Hay quien dice que las manzanas no estaban podridas sino demasiado verdes. De hecho, hay crónicas que describen la actitud en meta de Carvajal de manera muy distinta a la despreocupada relajación con la que figura en la fotografía. Al parecer, el orgulloso atleta cubano no estaba satisfecho con la mera participación sino que llegó al final de la carrera convertido en un mar de lágrimas, desolado por la fatalidad que le había obligado a parar cuando, hasta el episodio de las manzanas, marchaba cómodamente en el grupo de cabeza. Y quizá estas crónicas tengan razón, porque Carvajal no regresó inmediatamente después de los juegos; se quedó un año más en Estados Unidos participando en varias carreras populares y profesionales. Y ganó unos cuantos premios, copas y medallas, lo cual le permitió recuperar el orgullo herido, la confianza en su capacidad atlética y un puñadito de dólares. Los suficientes como para perder alguna partida de póquer, adquirir ropa deportiva apropiada y comprar un billete de vuelta a su amada Cuba.

El 28 de agosto de 1905, Félix de la Caridad Carvajal y Soto, el «Andarín» Carvajal, fue recibido en el puerto de La Habana con honores de héroe nacional. Posó con sus trofeos y contó su historia a quienquiera que quisiera escucharla. Sin embargo, ni los laureles ni la merecida fama ni su nueva y reluciente equipación deportiva le sirvieron para dejar de repartir el correo: el Gobierno cubano nunca le brindó la ayuda para continuar su sueño. Pero no se rindió. Siguió participando en carreras de fondo por la isla y por todo el mundo costeándose los viajes de su propio bolsillo. En Grecia, España, Francia e Italia consiguió más de cincuenta trofeos, aunque el dinero solo le permitía comprar los pasajes de regreso a Cuba. Llegó a compaginar el trabajo de cartero con ocupaciones diversas como hombre anuncio o reclamo para espectáculos de carnaval y, aun así, nunca pudo salir de las penurias económicas, que le acompañaron hasta el día de su muerte a los setenta y cuatro años de edad.

La vida de Félix Carvajal fue larga y nunca fue fácil, pero a algunos nos gusta creer que él no le dio demasiada importancia. Que a él le bastaba con que su zancada fuese fácil. Y ya lo creo que lo era.
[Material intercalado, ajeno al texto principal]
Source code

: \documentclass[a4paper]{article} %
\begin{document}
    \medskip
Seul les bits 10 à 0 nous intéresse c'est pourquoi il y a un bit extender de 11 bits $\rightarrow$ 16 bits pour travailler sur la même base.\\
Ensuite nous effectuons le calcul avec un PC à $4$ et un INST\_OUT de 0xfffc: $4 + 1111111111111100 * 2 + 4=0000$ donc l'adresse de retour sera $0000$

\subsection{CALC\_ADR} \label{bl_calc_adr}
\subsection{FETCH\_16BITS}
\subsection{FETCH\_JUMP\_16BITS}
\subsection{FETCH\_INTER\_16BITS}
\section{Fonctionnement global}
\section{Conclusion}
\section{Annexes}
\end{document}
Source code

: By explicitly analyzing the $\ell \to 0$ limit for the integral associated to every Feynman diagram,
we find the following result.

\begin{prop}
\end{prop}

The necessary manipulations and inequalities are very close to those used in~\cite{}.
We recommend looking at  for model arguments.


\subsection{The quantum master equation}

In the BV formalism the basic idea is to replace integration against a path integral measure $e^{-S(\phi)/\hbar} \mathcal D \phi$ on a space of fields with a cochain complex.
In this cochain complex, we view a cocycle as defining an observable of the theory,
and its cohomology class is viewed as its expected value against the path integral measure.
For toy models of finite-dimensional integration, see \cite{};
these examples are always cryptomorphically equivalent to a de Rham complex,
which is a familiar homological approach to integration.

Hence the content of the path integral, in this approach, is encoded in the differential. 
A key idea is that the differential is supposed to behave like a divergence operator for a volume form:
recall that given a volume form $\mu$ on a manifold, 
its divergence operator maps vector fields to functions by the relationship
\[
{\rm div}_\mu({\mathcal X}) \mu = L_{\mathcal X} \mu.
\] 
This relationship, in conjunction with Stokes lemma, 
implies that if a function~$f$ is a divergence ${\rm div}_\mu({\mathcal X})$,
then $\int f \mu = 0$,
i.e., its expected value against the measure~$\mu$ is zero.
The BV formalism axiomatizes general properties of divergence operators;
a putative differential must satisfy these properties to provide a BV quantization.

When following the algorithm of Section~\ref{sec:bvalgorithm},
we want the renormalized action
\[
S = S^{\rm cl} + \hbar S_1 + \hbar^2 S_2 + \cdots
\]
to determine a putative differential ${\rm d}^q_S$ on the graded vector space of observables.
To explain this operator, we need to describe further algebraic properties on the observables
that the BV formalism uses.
Al fin y al cabo, ha pasado a la historia de un deporte que ahora está colonizado por legiones de barritas energéticas, ejércitos de zapatillas ultralivianas y huestes de cortavientos multicolores de fibra técnica cuando lo único que él necesitó para llevar a cabo su hazaña fueron unos zapatones, un par de pantalones cortados malamente y el acuciante hambre de cumplir un sueño.

Y un poco del otro también.

One Comment

  1. Muy bien escrito!! Gracias por el artículo, divertido y divulgador!